Opinion
21-cv-03202-LB
03-26-2024
ORDER DENYING MOTION FOR RECONSIDERATION RE: ECF NO. 222
LAUREL BEELER UNITED STATES MAGISTRATE JUDGE
The plaintiff World Champ Tech, which offers a mobile-fitness app called “Bike+” and owns a trademark registration for the same name, sued the defendant Peloton Interactive for trademark infringement and other claims after the defendant launched a new line of interactive stationary bicycles under the name “Peloton Bike+.” The court recently granted the defendant's motion for summary judgment on the ground that as a matter of law, there is no likelihood of confusion. The court thus entered judgment. The plaintiff now moves for reconsideration of the final judgment under Federal Rules of Civil Procedure 59(e) and 60(b). The court can decide the matter without oral argument, N.D. Cal. Civ. L.R. 7-1(b), and denies the motion.
Compl. - ECF No. 1. Citations refer to material in the Electronic Case File (ECF); pinpoint citations are to the ECF-generated page numbers at the top of documents.
Order - ECF No. 218.
J. - ECF No. 219.
Mot. - ECF No. 222.
A district court can “reconsider” final judgments or appealable interlocutory orders under Rules 59(e) (governing motions to alter or amend judgments) and 60(b) (governing motions for relief from a final judgment). See Balla v. Idaho Bd. of Corr., 869 F.2d 461, 466-67 (9th Cir. 1989). Reconsideration is appropriate when (1) the court is presented with newly discovered evidence, (2) the underlying decision was in clear error or manifestly unjust, or (3) there is an intervening change in controlling law. See School Dist. No. 1J, Multnomah Cnty. v. ACandS, Inc., 5 F.3d 1255, 1263 (9th Cir. 1993). (At issue here is the second ground.) “[A]mending a judgment after its entry [is] an extraordinary remedy which should be used sparingly.” Allstate Ins. Co. v. Herron, 634 F.3d 1101, 1111 (9th Cir. 2011) (cleaned up).
Id. at 5 n.1.
Probably the most important issue is whether the court was clearly wrong that the Bike+ mark is descriptive as a matter of law.
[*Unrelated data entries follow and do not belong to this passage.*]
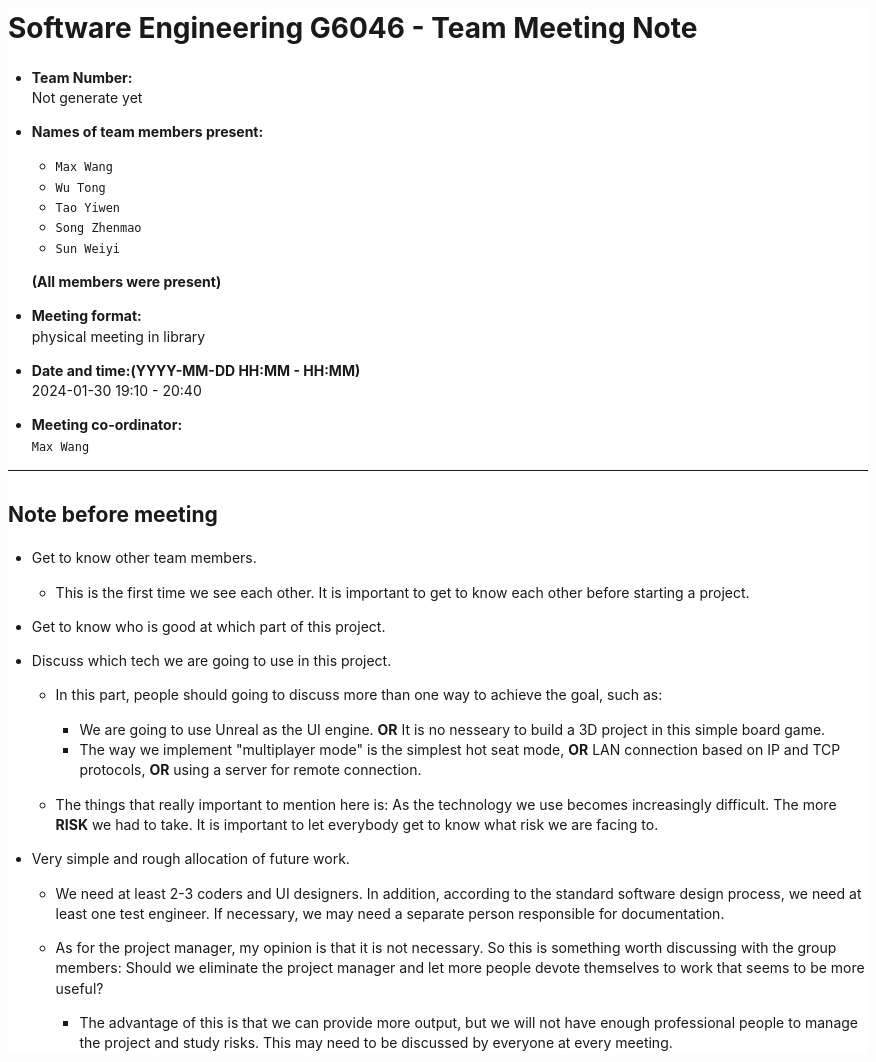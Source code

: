 # Software Engineering G6046 - Team Meeting Note

* **Team Number:**  
    Not generate yet

* **Names of team members present:** 
    * `Max Wang`
    * `Wu Tong`
    * `Tao Yiwen`
    * `Song Zhenmao`
    * `Sun Weiyi`

    **(All members were present)**

* **Meeting format:**   
    physical meeting in library

* **Date and time:(YYYY-MM-DD HH:MM - HH:MM)**  
    2024-01-30 19:10 - 20:40

* **Meeting co-ordinator:**  
    `Max Wang`

---

## Note before meeting

* Get to know other team members. 
    * This is the first time we see each other. It is important to get to know each other before starting a project.

* Get to know who is good at which part of this project.

* Discuss which tech we are going to use in this project.
    * In this part, people should going to discuss more than one way to achieve the goal, such as:
        * We are going to use Unreal as the UI engine. **OR** It is no nesseary to build a 3D project in this simple board game.
        * The way we implement "multiplayer mode" is the simplest hot seat mode, **OR** LAN connection based on IP and TCP protocols, **OR** using a server for remote connection.

    * The things that really important to mention here is: As the technology we use becomes increasingly difficult. The more **RISK** we had to take. It is important to let everybody get to know what risk we are facing to.

* Very simple and rough allocation of future work.
    * We need at least 2-3 coders and UI designers. In addition, according to the standard software design process, we need at least one test engineer. If necessary, we may need a separate person responsible for documentation.

    * As for the project manager, my opinion is that it is not necessary. So this is something worth discussing with the group members: Should we eliminate the project manager and let more people devote themselves to work that seems to be more useful?
        * The advantage of this is that we can provide more output, but we will not have enough professional people to manage the project and study risks. This may need to be discussed by everyone at every meeting.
As the court noted, courts consider “a mark's strength by reference to the goods or services that it identifies[] and as it appears in the marketplace.” Entrepreneur Media, Inc. v. Smith, 279 F.3d 1135, 1142 (9th Cir. 2002). Also, a descriptive mark need only “describe some aspect of the [plaintiff's] product.” Zobmondo Ent., LLC v. Falls Media, LLC, 602 F.3d 1108, 1116 (9th Cir. 2010). Under the circumstances, the burden is the defendant's to overcome a presumption of distinctiveness and all reasonable inferences must go in the plaintiff's favor.
Order - ECF No. 218 at 16-17.
The plaintiff points out that a “Bike+” mark could refer to different things: an app for motorcycle-performance data or a video game, for example, as opposed to the court's description (“an app for enhancing biking”). (The plaintiff's app is primarily for metric tracking during bicycle rides.) The plaintiff further contends that a plus sign does not necessarily refer to enhancement and could instead refer to “addition, computer language, positivity, [or] alternatives to bikes.”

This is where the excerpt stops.